SOURCE MATERIAL:
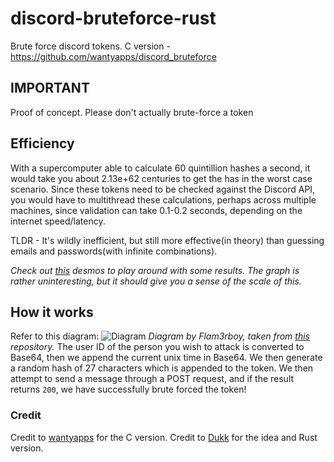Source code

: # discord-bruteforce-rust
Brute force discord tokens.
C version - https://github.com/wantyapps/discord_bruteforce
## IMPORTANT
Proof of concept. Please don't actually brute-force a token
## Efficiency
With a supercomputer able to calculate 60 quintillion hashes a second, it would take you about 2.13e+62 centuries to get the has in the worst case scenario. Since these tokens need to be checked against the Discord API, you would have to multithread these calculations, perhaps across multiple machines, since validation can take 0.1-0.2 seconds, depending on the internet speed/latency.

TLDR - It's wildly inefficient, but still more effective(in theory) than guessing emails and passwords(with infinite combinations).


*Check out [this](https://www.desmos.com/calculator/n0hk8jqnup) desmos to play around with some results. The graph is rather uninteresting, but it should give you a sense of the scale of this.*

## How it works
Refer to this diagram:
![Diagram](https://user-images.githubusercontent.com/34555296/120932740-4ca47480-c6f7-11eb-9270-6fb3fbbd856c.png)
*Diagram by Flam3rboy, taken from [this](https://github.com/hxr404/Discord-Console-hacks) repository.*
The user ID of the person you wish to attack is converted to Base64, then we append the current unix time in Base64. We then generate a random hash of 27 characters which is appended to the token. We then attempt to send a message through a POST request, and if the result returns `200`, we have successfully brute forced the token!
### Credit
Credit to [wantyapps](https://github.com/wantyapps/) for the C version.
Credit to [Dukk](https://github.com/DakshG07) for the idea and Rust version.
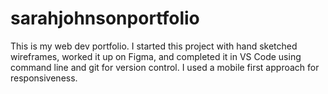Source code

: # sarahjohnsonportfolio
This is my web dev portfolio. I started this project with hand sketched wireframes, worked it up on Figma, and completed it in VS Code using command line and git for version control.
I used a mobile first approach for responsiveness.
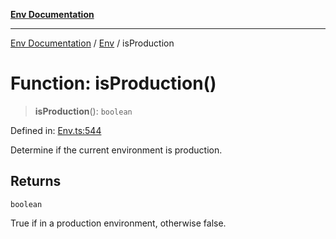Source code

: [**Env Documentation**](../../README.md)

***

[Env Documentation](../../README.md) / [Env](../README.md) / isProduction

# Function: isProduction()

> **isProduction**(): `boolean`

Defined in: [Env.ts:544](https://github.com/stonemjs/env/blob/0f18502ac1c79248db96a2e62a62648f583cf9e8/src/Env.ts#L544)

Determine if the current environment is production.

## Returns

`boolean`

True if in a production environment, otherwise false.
--
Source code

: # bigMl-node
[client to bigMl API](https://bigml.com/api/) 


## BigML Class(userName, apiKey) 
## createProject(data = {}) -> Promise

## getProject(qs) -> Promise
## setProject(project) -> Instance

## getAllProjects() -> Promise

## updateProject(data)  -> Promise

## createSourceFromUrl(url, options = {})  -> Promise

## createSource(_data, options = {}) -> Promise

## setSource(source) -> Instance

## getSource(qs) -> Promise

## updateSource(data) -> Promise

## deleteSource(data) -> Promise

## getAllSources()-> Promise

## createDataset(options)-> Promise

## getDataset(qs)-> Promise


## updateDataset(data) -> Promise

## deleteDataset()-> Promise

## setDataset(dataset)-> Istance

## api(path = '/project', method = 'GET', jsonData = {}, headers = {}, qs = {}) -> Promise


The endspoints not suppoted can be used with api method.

TASK DESCRIPTION: Please copy the lines above exactly, starting at the line that holds "Credit to [Dukk](https://github.com/DakshG07)" and ending at the line that holds "True if in a"; include both, but no pictures.

ANSWER SPACE:
Credit to [Dukk](https://github.com/DakshG07) for the idea and Rust version.
Source code

: # sarahjohnsonportfolio
This is my web dev portfolio. I started this project with hand sketched wireframes, worked it up on Figma, and completed it in VS Code using command line and git for version control.
I used a mobile first approach for responsiveness.
Source code

: [**Env Documentation**](../../README.md)

***

[Env Documentation](../../README.md) / [Env](../README.md) / isProduction

# Function: isProduction()

> **isProduction**(): `boolean`

Defined in: [Env.ts:544](https://github.com/stonemjs/env/blob/0f18502ac1c79248db96a2e62a62648f583cf9e8/src/Env.ts#L544)

Determine if the current environment is production.

## Returns

`boolean`

True if in a production environment, otherwise false.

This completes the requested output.